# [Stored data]
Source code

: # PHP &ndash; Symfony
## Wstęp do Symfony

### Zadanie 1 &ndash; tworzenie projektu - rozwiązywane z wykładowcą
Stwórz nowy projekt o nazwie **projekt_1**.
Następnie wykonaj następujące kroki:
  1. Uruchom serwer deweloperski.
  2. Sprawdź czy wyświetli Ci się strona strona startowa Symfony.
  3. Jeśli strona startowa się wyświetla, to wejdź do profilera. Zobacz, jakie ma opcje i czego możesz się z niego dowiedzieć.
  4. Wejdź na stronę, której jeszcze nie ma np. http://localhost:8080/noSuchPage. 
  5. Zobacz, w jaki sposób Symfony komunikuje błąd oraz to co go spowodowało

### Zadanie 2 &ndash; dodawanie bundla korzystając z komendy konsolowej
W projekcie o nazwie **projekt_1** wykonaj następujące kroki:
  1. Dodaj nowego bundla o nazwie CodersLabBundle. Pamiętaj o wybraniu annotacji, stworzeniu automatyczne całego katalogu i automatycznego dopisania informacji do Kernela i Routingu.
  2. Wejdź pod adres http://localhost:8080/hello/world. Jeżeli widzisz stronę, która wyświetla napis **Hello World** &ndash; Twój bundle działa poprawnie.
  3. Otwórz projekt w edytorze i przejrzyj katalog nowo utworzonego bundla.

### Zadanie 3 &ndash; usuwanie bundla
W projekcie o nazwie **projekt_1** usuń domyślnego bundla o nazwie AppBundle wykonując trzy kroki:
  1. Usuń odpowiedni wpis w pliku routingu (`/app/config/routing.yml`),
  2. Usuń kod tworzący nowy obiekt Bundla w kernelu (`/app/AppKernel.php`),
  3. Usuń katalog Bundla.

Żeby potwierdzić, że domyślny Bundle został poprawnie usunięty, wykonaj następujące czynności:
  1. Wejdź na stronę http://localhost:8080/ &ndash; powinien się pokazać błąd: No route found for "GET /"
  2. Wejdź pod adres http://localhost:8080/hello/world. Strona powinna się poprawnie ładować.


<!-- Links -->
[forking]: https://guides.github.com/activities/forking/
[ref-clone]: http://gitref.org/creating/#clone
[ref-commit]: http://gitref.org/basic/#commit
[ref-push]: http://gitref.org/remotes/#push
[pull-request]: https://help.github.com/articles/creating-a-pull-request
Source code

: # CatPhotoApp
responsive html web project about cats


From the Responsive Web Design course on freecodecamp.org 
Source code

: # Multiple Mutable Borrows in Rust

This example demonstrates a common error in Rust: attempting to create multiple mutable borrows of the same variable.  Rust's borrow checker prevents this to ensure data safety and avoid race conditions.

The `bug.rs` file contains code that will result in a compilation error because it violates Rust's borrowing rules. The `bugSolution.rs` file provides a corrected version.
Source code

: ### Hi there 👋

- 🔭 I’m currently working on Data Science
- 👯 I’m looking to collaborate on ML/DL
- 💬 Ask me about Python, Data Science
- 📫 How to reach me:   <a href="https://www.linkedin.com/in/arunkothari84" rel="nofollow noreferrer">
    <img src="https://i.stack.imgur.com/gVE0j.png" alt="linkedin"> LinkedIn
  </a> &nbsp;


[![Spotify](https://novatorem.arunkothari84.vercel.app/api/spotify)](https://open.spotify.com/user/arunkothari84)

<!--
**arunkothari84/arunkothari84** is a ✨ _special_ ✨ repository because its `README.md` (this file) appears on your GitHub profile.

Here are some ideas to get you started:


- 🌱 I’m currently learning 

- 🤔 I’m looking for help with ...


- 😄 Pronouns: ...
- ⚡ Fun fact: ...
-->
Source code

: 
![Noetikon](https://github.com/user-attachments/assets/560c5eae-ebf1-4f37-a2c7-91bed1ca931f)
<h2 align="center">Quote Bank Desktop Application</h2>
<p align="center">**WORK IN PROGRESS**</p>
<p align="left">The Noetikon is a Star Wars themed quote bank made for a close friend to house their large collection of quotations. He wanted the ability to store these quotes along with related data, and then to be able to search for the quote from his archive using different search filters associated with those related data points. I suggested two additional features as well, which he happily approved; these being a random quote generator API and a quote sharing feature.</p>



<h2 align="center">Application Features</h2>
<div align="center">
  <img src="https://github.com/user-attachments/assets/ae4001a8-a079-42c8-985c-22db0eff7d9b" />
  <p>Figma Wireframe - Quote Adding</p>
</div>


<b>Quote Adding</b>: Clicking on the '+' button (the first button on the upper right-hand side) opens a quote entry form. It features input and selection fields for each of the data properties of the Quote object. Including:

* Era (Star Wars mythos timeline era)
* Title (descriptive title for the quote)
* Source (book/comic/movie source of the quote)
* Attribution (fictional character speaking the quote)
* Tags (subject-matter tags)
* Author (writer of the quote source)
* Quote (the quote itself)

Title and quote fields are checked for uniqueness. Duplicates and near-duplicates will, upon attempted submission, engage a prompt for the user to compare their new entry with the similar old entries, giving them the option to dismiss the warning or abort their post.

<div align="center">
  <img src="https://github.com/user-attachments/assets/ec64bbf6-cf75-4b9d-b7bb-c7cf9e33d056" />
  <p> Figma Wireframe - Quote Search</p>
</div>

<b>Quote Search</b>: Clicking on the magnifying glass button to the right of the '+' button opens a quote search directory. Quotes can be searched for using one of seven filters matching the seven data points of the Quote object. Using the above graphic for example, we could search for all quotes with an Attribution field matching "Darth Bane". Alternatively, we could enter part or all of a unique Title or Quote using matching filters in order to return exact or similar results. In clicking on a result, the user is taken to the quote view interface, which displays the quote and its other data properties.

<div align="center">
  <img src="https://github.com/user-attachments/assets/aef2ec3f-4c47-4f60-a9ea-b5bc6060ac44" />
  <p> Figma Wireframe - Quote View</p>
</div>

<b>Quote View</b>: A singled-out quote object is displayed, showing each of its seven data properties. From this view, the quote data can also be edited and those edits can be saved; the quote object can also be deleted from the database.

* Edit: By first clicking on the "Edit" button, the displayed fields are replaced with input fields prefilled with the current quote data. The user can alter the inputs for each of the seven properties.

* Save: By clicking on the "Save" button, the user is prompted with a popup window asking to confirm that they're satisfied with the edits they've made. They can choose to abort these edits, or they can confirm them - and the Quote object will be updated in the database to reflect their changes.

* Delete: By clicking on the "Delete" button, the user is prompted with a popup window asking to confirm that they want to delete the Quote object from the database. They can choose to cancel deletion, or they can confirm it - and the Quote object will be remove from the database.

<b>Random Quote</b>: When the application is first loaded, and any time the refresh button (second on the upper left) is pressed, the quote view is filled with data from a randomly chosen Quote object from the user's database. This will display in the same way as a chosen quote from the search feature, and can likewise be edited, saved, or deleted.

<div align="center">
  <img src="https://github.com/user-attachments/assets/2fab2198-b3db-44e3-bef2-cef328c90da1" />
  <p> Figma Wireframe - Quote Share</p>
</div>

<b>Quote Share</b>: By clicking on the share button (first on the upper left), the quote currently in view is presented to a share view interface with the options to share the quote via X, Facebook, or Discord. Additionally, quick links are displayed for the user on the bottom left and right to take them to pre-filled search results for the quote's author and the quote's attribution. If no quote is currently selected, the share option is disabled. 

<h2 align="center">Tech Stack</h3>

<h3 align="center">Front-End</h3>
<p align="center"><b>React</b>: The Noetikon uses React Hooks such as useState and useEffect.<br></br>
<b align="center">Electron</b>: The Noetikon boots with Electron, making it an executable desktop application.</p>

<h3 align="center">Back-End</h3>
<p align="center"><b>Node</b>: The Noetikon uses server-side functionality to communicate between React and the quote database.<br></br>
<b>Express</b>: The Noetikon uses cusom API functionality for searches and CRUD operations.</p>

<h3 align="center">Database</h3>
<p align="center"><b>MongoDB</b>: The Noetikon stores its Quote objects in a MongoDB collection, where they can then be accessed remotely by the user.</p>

# [Prompt]
Return the entries above in full and exactly as written.

# [Exercise result]
Source code

: # PHP &ndash; Symfony
## Wstęp do Symfony

### Zadanie 1 &ndash; tworzenie projektu - rozwiązywane z wykładowcą
Stwórz nowy projekt o nazwie **projekt_1**.
Następnie wykonaj następujące kroki:
  1. Uruchom serwer deweloperski.
  2. Sprawdź czy wyświetli Ci się strona strona startowa Symfony.
  3. Jeśli strona startowa się wyświetla, to wejdź do profilera. Zobacz, jakie ma opcje i czego możesz się z niego dowiedzieć.
  4. Wejdź na stronę, której jeszcze nie ma np. http://localhost:8080/noSuchPage. 
  5. Zobacz, w jaki sposób Symfony komunikuje błąd oraz to co go spowodowało

### Zadanie 2 &ndash; dodawanie bundla korzystając z komendy konsolowej
W projekcie o nazwie **projekt_1** wykonaj następujące kroki:
  1. Dodaj nowego bundla o nazwie CodersLabBundle. Pamiętaj o wybraniu annotacji, stworzeniu automatyczne całego katalogu i automatycznego dopisania informacji do Kernela i Routingu.
  2. Wejdź pod adres http://localhost:8080/hello/world. Jeżeli widzisz stronę, która wyświetla napis **Hello World** &ndash; Twój bundle działa poprawnie.
  3. Otwórz projekt w edytorze i przejrzyj katalog nowo utworzonego bundla.

### Zadanie 3 &ndash; usuwanie bundla
W projekcie o nazwie **projekt_1** usuń domyślnego bundla o nazwie AppBundle wykonując trzy kroki:
  1. Usuń odpowiedni wpis w pliku routingu (`/app/config/routing.yml`),
  2. Usuń kod tworzący nowy obiekt Bundla w kernelu (`/app/AppKernel.php`),
  3. Usuń katalog Bundla.

Żeby potwierdzić, że domyślny Bundle został poprawnie usunięty, wykonaj następujące czynności:
  1. Wejdź na stronę http://localhost:8080/ &ndash; powinien się pokazać błąd: No route found for "GET /"
  2. Wejdź pod adres http://localhost:8080/hello/world. Strona powinna się poprawnie ładować.


<!-- Links -->
[forking]: https://guides.github.com/activities/forking/
[ref-clone]: http://gitref.org/creating/#clone
[ref-commit]: http://gitref.org/basic/#commit
[ref-push]: http://gitref.org/remotes/#push
[pull-request]: https://help.github.com/articles/creating-a-pull-request
Source code

: # CatPhotoApp
responsive html web project about cats


From the Responsive Web Design course on freecodecamp.org 
Source code

: # Multiple Mutable Borrows in Rust

This example demonstrates a common error in Rust: attempting to create multiple mutable borrows of the same variable.  Rust's borrow checker prevents this to ensure data safety and avoid race conditions.

The `bug.rs` file contains code that will result in a compilation error because it violates Rust's borrowing rules. The `bugSolution.rs` file provides a corrected version.
Source code

: ### Hi there 👋

- 🔭 I’m currently working on Data Science
- 👯 I’m looking to collaborate on ML/DL
- 💬 Ask me about Python, Data Science
- 📫 How to reach me:   <a href="https://www.linkedin.com/in/arunkothari84" rel="nofollow noreferrer">
    <img src="https://i.stack.imgur.com/gVE0j.png" alt="linkedin"> LinkedIn
  </a> &nbsp;


[![Spotify](https://novatorem.arunkothari84.vercel.app/api/spotify)](https://open.spotify.com/user/arunkothari84)

<!--
**arunkothari84/arunkothari84** is a ✨ _special_ ✨ repository because its `README.md` (this file) appears on your GitHub profile.

Here are some ideas to get you started:


- 🌱 I’m currently learning 

- 🤔 I’m looking for help with ...


- 😄 Pronouns: ...
- ⚡ Fun fact: ...
-->
Source code

: 
![Noetikon](https://github.com/user-attachments/assets/560c5eae-ebf1-4f37-a2c7-91bed1ca931f)
<h2 align="center">Quote Bank Desktop Application</h2>
<p align="center">**WORK IN PROGRESS**</p>
<p align="left">The Noetikon is a Star Wars themed quote bank made for a close friend to house their large collection of quotations. He wanted the ability to store these quotes along with related data, and then to be able to search for the quote from his archive using different search filters associated with those related data points. I suggested two additional features as well, which he happily approved; these being a random quote generator API and a quote sharing feature.</p>



<h2 align="center">Application Features</h2>
<div align="center">
  <img src="https://github.com/user-attachments/assets/ae4001a8-a079-42c8-985c-22db0eff7d9b" />
  <p>Figma Wireframe - Quote Adding</p>
</div>


<b>Quote Adding</b>: Clicking on the '+' button (the first button on the upper right-hand side) opens a quote entry form. It features input and selection fields for each of the data properties of the Quote object. Including:

* Era (Star Wars mythos timeline era)
* Title (descriptive title for the quote)
* Source (book/comic/movie source of the quote)
* Attribution (fictional character speaking the quote)
* Tags (subject-matter tags)
* Author (writer of the quote source)
* Quote (the quote itself)

Title and quote fields are checked for uniqueness. Duplicates and near-duplicates will, upon attempted submission, engage a prompt for the user to compare their new entry with the similar old entries, giving them the option to dismiss the warning or abort their post.

<div align="center">
  <img src="https://github.com/user-attachments/assets/ec64bbf6-cf75-4b9d-b7bb-c7cf9e33d056" />
  <p> Figma Wireframe - Quote Search</p>
</div>

<b>Quote Search</b>: Clicking on the magnifying glass button to the right of the '+' button opens a quote search directory. Quotes can be searched for using one of seven filters matching the seven data points of the Quote object. Using the above graphic for example, we could search for all quotes with an Attribution field matching "Darth Bane". Alternatively, we could enter part or all of a unique Title or Quote using matching filters in order to return exact or similar results. In clicking on a result, the user is taken to the quote view interface, which displays the quote and its other data properties.

<div align="center">
  <img src="https://github.com/user-attachments/assets/aef2ec3f-4c47-4f60-a9ea-b5bc6060ac44" />
  <p> Figma Wireframe - Quote View</p>
</div>

<b>Quote View</b>: A singled-out quote object is displayed, showing each of its seven data properties. From this view, the quote data can also be edited and those edits can be saved; the quote object can also be deleted from the database.

* Edit: By first clicking on the "Edit" button, the displayed fields are replaced with input fields prefilled with the current quote data. The user can alter the inputs for each of the seven properties.

* Save: By clicking on the "Save" button, the user is prompted with a popup window asking to confirm that they're satisfied with the edits they've made. They can choose to abort these edits, or they can confirm them - and the Quote object will be updated in the database to reflect their changes.

* Delete: By clicking on the "Delete" button, the user is prompted with a popup window asking to confirm that they want to delete the Quote object from the database. They can choose to cancel deletion, or they can confirm it - and the Quote object will be remove from the database.

<b>Random Quote</b>: When the application is first loaded, and any time the refresh button (second on the upper left) is pressed, the quote view is filled with data from a randomly chosen Quote object from the user's database. This will display in the same way as a chosen quote from the search feature, and can likewise be edited, saved, or deleted.

<div align="center">
  <img src="https://github.com/user-attachments/assets/2fab2198-b3db-44e3-bef2-cef328c90da1" />
  <p> Figma Wireframe - Quote Share</p>
</div>

<b>Quote Share</b>: By clicking on the share button (first on the upper left), the quote currently in view is presented to a share view interface with the options to share the quote via X, Facebook, or Discord. Additionally, quick links are displayed for the user on the bottom left and right to take them to pre-filled search results for the quote's author and the quote's attribution. If no quote is currently selected, the share option is disabled. 

<h2 align="center">Tech Stack</h3>

<h3 align="center">Front-End</h3>
<p align="center"><b>React</b>: The Noetikon uses React Hooks such as useState and useEffect.<br></br>
<b align="center">Electron</b>: The Noetikon boots with Electron, making it an executable desktop application.</p>

<h3 align="center">Back-End</h3>
<p align="center"><b>Node</b>: The Noetikon uses server-side functionality to communicate between React and the quote database.<br></br>
<b>Express</b>: The Noetikon uses cusom API functionality for searches and CRUD operations.</p>

<h3 align="center">Database</h3>
<p align="center"><b>MongoDB</b>: The Noetikon stores its Quote objects in a MongoDB collection, where they can then be accessed remotely by the user.</p>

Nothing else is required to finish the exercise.